Success - The accomplishment of an aim or purpose.

Failure - The condition or fact of not achieving the desired end or ends.


 

I was out in the Roca Verde area of Northern Spain just a week back. Amazing place, amazing trip, but I left with a slight feeling of failure. I hadn’t achieved the desired target. I’d failed on what I’d set out to do. The plan was to try a 9a within the 7 days of the trip. But it proved too much for me.

By our rules climbing is a black and white game. If you only just get to the top, it’s a 100% win, if you fail just one move below the top, it’s a 100% fail. It’s kind of that simple.

If you fall off it doesn’t matter how well you did, or how your foot slipped off the very last super easy move. Perhaps 100 moves of perfection and one biff foot placement. It’s a fail. Not a B+, or even A-, just a fail. Black and white.

But of course it isn’t as simple as that, at least if you look on the positive side. And we’ve all heard it before, about how it’s not about reaching the top and it’s all about the journey and how the best climber is the one having the most fun. Considering the definitions of success and failure are very far apart, and pretty clearly defined, the reality is that success verses failure in our little world is potentially not very far apart at all!

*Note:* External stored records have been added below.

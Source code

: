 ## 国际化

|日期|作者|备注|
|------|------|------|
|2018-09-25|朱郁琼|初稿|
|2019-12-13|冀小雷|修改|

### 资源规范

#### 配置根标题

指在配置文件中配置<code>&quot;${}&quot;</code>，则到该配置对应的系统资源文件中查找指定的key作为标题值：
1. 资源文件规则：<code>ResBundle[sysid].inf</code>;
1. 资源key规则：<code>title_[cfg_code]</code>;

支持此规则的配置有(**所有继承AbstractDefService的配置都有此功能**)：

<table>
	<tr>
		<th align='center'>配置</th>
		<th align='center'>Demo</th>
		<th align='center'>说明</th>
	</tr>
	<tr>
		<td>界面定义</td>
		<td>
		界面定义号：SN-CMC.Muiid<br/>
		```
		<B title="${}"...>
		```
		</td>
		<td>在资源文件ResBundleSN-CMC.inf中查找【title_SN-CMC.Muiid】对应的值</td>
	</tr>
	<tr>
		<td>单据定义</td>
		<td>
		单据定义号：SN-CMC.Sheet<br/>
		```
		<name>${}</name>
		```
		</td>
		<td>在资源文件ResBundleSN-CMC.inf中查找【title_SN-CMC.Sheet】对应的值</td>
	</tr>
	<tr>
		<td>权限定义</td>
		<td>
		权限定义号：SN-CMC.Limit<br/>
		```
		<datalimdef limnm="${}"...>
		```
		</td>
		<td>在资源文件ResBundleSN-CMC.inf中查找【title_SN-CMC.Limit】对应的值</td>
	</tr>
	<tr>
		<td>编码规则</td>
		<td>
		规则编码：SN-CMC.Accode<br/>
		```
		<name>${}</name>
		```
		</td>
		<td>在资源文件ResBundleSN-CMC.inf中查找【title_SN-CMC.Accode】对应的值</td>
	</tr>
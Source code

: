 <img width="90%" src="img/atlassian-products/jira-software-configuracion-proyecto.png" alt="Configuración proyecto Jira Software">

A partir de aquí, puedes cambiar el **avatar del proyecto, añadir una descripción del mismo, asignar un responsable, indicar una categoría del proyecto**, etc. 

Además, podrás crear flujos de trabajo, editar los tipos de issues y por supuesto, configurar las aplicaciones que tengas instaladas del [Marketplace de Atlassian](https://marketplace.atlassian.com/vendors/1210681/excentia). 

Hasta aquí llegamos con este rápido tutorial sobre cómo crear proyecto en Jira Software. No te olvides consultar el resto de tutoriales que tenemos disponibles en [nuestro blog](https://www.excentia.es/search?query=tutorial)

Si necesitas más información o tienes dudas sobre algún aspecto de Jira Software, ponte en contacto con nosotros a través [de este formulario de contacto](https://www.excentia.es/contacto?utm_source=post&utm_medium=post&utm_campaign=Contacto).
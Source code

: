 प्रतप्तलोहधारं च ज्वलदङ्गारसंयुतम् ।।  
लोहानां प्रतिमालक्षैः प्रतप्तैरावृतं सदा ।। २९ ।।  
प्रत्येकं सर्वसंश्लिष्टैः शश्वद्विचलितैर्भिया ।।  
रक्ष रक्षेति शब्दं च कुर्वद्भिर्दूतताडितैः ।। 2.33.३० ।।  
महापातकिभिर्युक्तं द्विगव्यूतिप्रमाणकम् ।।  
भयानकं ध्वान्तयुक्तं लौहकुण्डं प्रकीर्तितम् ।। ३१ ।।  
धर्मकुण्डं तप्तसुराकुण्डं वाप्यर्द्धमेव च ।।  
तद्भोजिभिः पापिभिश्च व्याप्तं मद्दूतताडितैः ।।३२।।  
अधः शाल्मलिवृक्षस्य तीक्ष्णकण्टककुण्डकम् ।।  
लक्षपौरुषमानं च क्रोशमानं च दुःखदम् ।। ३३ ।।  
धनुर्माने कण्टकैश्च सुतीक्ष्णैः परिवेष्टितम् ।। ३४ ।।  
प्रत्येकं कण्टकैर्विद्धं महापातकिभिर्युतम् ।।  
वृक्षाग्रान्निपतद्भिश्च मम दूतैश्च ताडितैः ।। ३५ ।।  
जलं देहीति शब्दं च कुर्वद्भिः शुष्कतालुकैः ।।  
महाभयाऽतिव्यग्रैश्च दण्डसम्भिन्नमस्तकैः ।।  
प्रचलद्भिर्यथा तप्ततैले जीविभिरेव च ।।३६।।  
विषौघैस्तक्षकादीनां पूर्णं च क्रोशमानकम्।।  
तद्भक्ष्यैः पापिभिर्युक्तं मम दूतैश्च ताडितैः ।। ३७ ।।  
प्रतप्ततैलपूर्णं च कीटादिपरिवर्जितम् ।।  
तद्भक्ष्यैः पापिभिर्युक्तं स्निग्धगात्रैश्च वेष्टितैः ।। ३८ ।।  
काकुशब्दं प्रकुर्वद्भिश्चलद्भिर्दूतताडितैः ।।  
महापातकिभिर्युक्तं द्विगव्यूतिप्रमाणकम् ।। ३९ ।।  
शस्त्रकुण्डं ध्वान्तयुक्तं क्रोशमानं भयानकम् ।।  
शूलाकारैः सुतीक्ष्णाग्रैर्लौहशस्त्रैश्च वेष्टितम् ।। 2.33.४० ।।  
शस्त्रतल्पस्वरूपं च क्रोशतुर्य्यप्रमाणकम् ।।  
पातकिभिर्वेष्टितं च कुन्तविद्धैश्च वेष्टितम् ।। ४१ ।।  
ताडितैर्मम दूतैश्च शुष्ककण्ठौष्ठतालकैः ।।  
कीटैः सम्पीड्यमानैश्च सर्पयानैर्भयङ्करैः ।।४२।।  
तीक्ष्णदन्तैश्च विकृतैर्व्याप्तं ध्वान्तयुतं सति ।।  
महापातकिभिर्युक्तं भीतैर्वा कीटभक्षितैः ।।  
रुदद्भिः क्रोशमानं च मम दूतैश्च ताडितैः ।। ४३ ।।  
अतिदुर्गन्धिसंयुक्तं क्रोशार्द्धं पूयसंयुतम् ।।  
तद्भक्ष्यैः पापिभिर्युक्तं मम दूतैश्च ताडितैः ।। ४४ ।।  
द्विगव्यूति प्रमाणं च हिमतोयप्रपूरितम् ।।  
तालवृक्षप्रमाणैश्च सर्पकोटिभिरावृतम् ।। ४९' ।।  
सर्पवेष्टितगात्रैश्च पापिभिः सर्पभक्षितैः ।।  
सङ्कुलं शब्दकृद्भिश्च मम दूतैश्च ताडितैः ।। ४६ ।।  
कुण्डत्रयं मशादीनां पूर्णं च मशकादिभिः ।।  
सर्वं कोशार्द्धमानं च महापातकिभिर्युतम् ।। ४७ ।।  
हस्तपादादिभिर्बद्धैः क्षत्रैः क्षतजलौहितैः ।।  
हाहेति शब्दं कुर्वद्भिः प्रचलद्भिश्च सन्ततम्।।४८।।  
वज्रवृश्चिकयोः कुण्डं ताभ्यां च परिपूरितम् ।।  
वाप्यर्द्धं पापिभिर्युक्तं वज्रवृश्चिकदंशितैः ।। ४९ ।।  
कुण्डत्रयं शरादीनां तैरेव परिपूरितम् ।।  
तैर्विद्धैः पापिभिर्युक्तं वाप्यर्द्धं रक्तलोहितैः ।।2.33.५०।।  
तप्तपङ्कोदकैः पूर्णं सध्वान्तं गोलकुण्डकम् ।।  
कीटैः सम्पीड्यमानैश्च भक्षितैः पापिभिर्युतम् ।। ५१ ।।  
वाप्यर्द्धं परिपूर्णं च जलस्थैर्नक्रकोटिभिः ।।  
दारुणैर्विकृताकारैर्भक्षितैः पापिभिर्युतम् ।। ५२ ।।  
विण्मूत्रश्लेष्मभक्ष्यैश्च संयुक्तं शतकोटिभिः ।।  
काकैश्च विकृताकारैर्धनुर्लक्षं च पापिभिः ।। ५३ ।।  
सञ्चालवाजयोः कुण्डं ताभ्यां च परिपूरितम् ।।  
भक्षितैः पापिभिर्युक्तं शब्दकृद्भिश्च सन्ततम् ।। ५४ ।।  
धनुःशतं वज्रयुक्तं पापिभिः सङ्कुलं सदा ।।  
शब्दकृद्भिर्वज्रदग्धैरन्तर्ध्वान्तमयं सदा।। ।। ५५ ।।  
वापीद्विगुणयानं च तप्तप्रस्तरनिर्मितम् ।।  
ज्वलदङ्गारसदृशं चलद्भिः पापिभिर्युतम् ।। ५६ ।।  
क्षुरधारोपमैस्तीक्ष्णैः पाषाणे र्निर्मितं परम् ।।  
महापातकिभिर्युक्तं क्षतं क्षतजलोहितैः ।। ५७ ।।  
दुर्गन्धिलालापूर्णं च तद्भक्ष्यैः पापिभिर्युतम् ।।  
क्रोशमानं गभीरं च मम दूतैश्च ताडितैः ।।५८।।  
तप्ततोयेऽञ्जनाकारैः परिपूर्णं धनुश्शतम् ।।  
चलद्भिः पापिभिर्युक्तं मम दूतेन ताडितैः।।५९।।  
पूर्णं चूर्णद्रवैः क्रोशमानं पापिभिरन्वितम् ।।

So really, there is absolutely no excuse to chuck all the toys out the pram, especially when anyone with any sanity would have noted all the lovely things and had a big smile on their face. But actually we haven’t got this success/failure thing entirely wrong, in fact it’s the black and white that drives us forward. Would you really re-sit your exams knowing you got an A+ and 97%? Do you need 100%. Do you re-take your driving test after passing after the examiner said it was not quite perfect? Not really. Do you spend another 10 days on a route even though you ‘almost’ did it? Yes. Because ‘did it’, and ‘didn’t do it’ are black and white! And ‘did and ‘didn’t’ are opposite, even if they are separated by almost nothing. We make up the rules, and they are pretty clear cut really, though how we respond to the outcome is up to us.

Perhaps it’s the response to the outcome that really defines success or failure. How about; ‘hero climbs super hard route and now has no real drive or focus and turns into a lard arse’, verses ‘hero doesn’t quite manage route but remains as fit and strong as ever ready for next effort’.  Or ‘hero climbs route and realizes they could now go one better’. Lots of responses to outcomes. And we’ve all been there, when a near miss means a drunken night of misery, and a success means a drunken night of happiness. But a near miss could mean the start of an exciting training plan to conquer, and success could mean the start of an exciting training plan to get even better.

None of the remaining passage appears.